Before massively endorsing the breakdown of oppressive and dictatorial governments, consider that democracy is a process and as a process, it needs significant scaffolding in the form of overall freedom, a more generally educated population, and a variety of other factors. And sometimes, its not always appropriate. Augusto Pinochet was a horrible tyrant, but I would honestly credit Chile's present economic strength: the highest nominal GDP per capita to it and thus, the improved welfare of hundreds of thousands to his oppressive methods that nonetheless benefitted the essentially effective structure of a free market economy.

And sometimes, one has to prop up devils and monsters when necessary; there are many mercenaries who are former felons and criminals, but you might consider them quite differently when you're guarding you from taking a 45 caliber in the head. Sometimes the relative value of a partner is not in their overall morality, but in their present necessity.

That said, it doesn't particularly justify most Middle Eastern governments who are genuinely outdated and pathetically corrupt institutions that do little except to perpetuate themselves. I am hopeful that Egypt will reform effectively, though the fear that it will descend into chaos and bloodshed is yet present with me.

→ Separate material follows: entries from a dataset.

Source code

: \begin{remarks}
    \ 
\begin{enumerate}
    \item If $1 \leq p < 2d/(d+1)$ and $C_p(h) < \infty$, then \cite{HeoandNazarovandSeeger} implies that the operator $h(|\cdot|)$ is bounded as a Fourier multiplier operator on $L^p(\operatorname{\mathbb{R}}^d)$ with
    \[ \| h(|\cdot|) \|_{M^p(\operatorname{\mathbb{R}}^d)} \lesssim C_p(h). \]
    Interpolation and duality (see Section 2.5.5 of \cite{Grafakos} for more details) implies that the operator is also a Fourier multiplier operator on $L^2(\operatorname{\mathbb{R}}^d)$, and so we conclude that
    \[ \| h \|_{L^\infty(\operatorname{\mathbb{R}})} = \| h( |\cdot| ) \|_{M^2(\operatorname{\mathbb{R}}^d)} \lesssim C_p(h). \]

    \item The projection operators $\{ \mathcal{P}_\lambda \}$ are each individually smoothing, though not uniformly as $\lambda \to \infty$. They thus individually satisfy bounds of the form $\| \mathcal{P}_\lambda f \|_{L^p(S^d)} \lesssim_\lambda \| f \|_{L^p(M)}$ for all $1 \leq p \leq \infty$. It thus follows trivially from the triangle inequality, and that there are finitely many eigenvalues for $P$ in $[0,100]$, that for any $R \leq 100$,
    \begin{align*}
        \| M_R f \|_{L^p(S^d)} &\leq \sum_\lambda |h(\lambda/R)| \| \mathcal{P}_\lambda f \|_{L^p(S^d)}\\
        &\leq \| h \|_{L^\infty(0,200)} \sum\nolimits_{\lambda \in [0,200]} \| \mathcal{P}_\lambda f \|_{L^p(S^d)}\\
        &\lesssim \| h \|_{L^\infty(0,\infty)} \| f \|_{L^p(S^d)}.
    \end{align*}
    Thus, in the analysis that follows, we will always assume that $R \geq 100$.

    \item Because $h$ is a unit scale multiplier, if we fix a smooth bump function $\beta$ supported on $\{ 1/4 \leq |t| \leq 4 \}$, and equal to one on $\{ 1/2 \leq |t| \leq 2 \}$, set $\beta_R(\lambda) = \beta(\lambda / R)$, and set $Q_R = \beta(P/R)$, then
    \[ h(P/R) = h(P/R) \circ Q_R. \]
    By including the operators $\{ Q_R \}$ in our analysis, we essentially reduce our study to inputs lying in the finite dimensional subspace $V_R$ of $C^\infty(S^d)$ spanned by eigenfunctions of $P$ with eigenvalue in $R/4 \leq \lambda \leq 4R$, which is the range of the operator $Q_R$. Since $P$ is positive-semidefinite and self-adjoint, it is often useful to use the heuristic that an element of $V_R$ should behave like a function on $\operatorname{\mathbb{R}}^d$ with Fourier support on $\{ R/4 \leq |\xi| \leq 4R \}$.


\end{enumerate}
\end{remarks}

As a final aside, I actually work for an Islamic institution in one of my jobs. I think it would be immensely patronizing to consider the Islamic culture to be identical to our own without considering it on its own merits and weaknesses. It is generally, at least a slightly more aggressive religion in atittude. If you go into a Catholic high school, you will see a lot of scripture, but not much praise of the Crusades. In an Islamic school, its not infrequent to see a lot of praise of the 'power of Islamic' as reflected in their heydays of conquest as it is often seem as indistinguishable from Allah's promise of love and blessing to his people.

That said, they're still human beings - just because they are different or may even have a culture that's more vulnerable to extremism does not change that indeed, they still have housewives who need to shop, boys who want to annoy people and girls trying to get colorful headscarves so they'll be looked at. People are still people.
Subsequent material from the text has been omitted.